__Task directions__: Show all lines from the records below in which the string "created" is present.

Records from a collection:
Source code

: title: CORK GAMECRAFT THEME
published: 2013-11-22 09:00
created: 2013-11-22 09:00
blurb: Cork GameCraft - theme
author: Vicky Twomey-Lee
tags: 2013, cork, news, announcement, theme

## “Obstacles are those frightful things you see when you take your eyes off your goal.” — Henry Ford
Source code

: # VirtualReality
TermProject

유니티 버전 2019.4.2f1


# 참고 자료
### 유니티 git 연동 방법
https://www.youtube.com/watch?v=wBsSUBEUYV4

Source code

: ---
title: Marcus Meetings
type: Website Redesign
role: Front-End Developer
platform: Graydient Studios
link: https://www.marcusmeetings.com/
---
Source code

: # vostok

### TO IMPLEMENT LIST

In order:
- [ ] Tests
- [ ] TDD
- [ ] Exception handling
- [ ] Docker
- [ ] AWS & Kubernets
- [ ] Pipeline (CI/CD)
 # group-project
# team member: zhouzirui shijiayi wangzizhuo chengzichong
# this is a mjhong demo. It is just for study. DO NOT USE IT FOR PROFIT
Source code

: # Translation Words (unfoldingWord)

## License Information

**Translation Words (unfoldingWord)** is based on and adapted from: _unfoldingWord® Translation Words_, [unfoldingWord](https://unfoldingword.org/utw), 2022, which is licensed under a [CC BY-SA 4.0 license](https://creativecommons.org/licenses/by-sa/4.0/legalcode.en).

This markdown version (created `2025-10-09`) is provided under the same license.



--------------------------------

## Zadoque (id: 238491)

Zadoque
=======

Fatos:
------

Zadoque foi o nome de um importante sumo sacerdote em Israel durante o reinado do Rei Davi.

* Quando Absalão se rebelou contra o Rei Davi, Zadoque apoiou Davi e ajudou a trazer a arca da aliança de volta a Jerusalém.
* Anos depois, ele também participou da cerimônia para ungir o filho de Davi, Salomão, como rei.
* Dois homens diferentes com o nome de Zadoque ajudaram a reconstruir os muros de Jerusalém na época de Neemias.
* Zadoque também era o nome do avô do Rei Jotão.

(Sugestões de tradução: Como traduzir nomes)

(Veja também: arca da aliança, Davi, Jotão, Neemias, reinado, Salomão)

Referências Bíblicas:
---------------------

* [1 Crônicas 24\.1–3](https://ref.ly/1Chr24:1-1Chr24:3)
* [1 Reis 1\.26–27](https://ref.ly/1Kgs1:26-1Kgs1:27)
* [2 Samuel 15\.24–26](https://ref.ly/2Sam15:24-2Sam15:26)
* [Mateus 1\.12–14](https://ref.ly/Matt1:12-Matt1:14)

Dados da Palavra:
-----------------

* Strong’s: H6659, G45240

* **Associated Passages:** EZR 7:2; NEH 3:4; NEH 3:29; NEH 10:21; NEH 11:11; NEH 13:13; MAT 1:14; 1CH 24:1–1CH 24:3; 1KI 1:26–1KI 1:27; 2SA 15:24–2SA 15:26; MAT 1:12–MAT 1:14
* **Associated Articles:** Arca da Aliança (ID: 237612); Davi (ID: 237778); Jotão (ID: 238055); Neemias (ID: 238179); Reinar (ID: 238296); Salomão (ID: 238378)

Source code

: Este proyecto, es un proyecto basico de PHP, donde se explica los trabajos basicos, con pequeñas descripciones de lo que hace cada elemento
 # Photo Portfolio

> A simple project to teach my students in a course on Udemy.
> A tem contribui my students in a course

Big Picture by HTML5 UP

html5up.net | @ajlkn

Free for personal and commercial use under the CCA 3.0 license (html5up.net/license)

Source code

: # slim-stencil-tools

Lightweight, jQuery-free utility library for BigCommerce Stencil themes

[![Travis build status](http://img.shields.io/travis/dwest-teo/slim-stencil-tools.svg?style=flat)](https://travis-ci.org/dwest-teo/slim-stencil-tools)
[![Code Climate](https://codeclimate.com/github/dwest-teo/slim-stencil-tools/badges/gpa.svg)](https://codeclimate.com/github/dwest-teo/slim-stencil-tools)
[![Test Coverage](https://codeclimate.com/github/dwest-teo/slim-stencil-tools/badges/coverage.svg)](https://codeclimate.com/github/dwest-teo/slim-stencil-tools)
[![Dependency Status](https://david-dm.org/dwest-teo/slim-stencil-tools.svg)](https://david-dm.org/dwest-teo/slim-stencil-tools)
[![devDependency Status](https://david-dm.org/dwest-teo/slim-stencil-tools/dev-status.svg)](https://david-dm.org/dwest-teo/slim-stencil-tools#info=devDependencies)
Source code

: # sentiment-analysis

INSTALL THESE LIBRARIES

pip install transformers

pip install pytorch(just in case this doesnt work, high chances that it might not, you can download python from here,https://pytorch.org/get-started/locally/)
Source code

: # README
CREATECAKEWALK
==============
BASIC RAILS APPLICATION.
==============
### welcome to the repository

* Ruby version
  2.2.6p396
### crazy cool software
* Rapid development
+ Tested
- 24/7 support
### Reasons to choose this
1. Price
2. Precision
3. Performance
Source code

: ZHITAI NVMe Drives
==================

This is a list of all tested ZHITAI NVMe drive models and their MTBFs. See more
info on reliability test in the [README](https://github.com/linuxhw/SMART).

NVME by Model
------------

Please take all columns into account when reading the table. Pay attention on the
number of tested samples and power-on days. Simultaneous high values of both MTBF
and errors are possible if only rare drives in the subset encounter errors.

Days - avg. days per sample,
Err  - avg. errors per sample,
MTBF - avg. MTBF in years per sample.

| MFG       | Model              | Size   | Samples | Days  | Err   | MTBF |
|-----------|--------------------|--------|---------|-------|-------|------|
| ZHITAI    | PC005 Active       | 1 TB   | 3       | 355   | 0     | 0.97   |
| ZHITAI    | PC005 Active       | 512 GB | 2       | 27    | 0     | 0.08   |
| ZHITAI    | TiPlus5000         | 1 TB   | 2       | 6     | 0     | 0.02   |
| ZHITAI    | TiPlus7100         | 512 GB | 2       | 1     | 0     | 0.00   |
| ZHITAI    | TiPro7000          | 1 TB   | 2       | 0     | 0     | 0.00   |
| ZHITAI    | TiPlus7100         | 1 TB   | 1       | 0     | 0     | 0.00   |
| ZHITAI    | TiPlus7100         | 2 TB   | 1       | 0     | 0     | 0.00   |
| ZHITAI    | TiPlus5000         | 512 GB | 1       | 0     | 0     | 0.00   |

__Reply__:
created: 2013-11-22 09:00
This markdown version (created `2025-10-09`) is provided under the same license.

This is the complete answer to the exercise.